Jordan poked Ari and Ari rolled his eyes.
Robert said, “And what are you two young men doing for amusement?”
He didn’t sound like an elegant old fruit; he sounded like a distinguished and rather demanding English professor, and Julia hid her smile when the boys dropped their eyes. Robert used to reduce college boys of all kinds, potheads, lacrosse players, and clean-cut Christians, to tears with that tone.
Ari shrugged. Conversation with American strangers was Jordan’s department.
Jordan said, “We might do a little fishing.”
“Fly-fishing?”
“No. Just, you know, regular,” Jordan said.
Lionel nodded. “Just reel and rods and worms. Nothing fancy.”
Robert smiled again. “Well, if you can handle a little motor-boat, I have one just rusting in the driveway. You’re welcome to it.”
Everyone except Arthur smiled and Lionel could see the man calculating the cost of the lawsuit when one of the boys lost a hand in the propeller or came home crying after an afternoon skinny-dipping at Robert’s.
Lionel put a protective arm around each boy and began to shift them away.
Robert said, “Well, come look at the boat if you want. And there’s a basketball court across the street. My neighbor’s in Greece and it just sits there. It’s a waste.”
“We could ride over tomorrow,” Jordan said
“C’est de la balle.” Ari glanced toward the old man. “Cool.”
“Just as you say. Arthur, do show them where we are,” Robert said, and Arthur handed each of the boys a business card with Robert’s name and phone number and a little pen-and-ink map on the back, marking their house with a silver star.
Robert said to Julia, “And you must have these,” and he took the huge bunch of pink and yellow alstroemeria from Arthur, flowers they’d gotten for their front hall, and handed them to Julia. She kissed him again and ducked her head into the flowers, sniffing, although there was no real scent, and she exclaimed, like a girl, all the way home.
Lionel and Julia walked behind the others.
“You think the boys should go over there?”
Julia turned on him. “He’s an old friend of mine, Lionel. He was a friend of your father’s and he was extending himself, out of kindness, to my grandchildren .” And Lionel was glad he didn’t say what he was thinking.

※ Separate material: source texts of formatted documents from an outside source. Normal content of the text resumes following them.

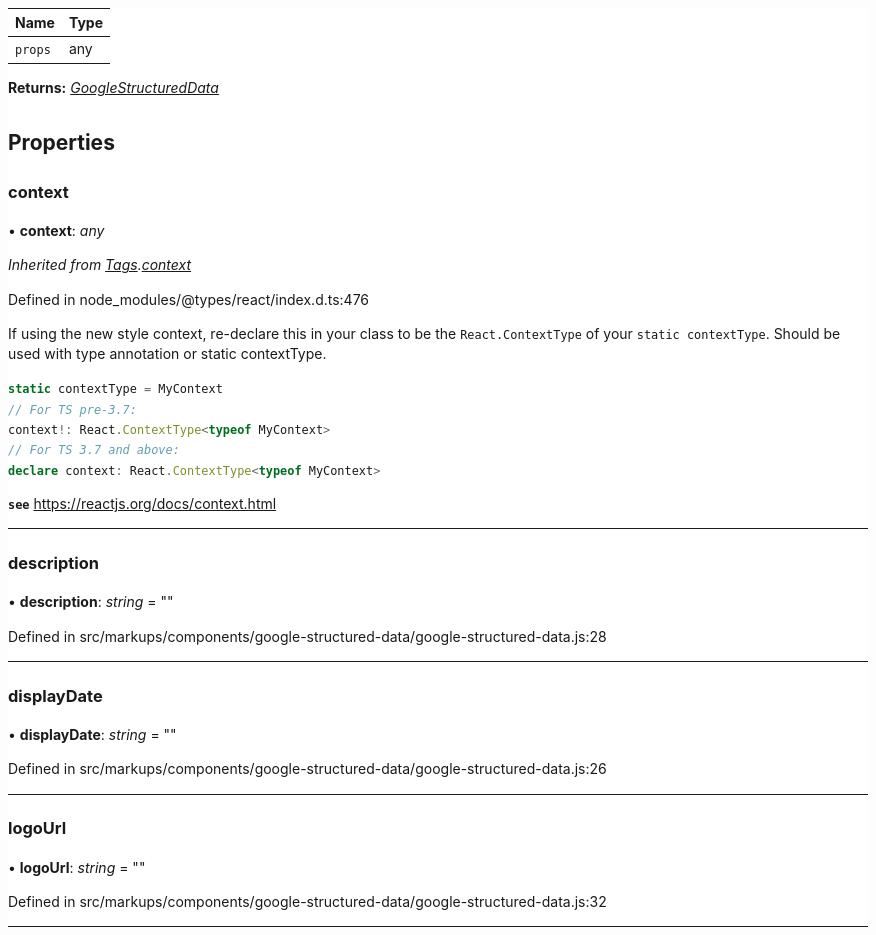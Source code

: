 Name | Type |
------ | ------ |
`props` | any |

**Returns:** *[GoogleStructuredData](_src_markups_components_google_structured_data_google_structured_data_.googlestructureddata.md)*

## Properties

###  context

• **context**: *any*

*Inherited from [Tags](_src_markups_components_tags_tags_.tags.md).[context](_src_markups_components_tags_tags_.tags.md#context)*

Defined in node_modules/@types/react/index.d.ts:476

If using the new style context, re-declare this in your class to be the
`React.ContextType` of your `static contextType`.
Should be used with type annotation or static contextType.

```ts
static contextType = MyContext
// For TS pre-3.7:
context!: React.ContextType<typeof MyContext>
// For TS 3.7 and above:
declare context: React.ContextType<typeof MyContext>
```

**`see`** https://reactjs.org/docs/context.html

___

###  description

• **description**: *string* = ""

Defined in src/markups/components/google-structured-data/google-structured-data.js:28

___

###  displayDate

• **displayDate**: *string* = ""

Defined in src/markups/components/google-structured-data/google-structured-data.js:26

___

###  logoUrl

• **logoUrl**: *string* = ""

Defined in src/markups/components/google-structured-data/google-structured-data.js:32

___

Finally, someone does go to the grocery store and people sit, in knots of two or three, on the deck, or walk on the beach or walk in and out of Julia’s room. Lionel and Buster smoke on the front porch. Someone orders in bad pizza and they eat it off paper plates and even Jewelle does nothing more in the kitchen than dump the cold slices in a pile and refrigerate them. By ten o’clock, Buster and Jewelle are listening to Lionel and Patsine in the next room. Lionel is talking angrily and Patsine makes a soft, soothing sound. Then Lionel gets up and goes down the hall for a glass of water and they can hear everything, even the click of the bedroom door as Lionel closes it. Patsine asks a question and Lionel gets back into bed and then there is more whispering and a little uncertain laughter and then Buster is glad he can’t see Jewelle’s face while his brother gets a blow job.
When Buster was fifteen and Lionel was twenty-five, Julia sent Buster to spend the summer with his brother in Paris. Buster spent his days riding the Métro, listening to music from home, and trying to pick up girls. At night, Lionel made dinner for them both.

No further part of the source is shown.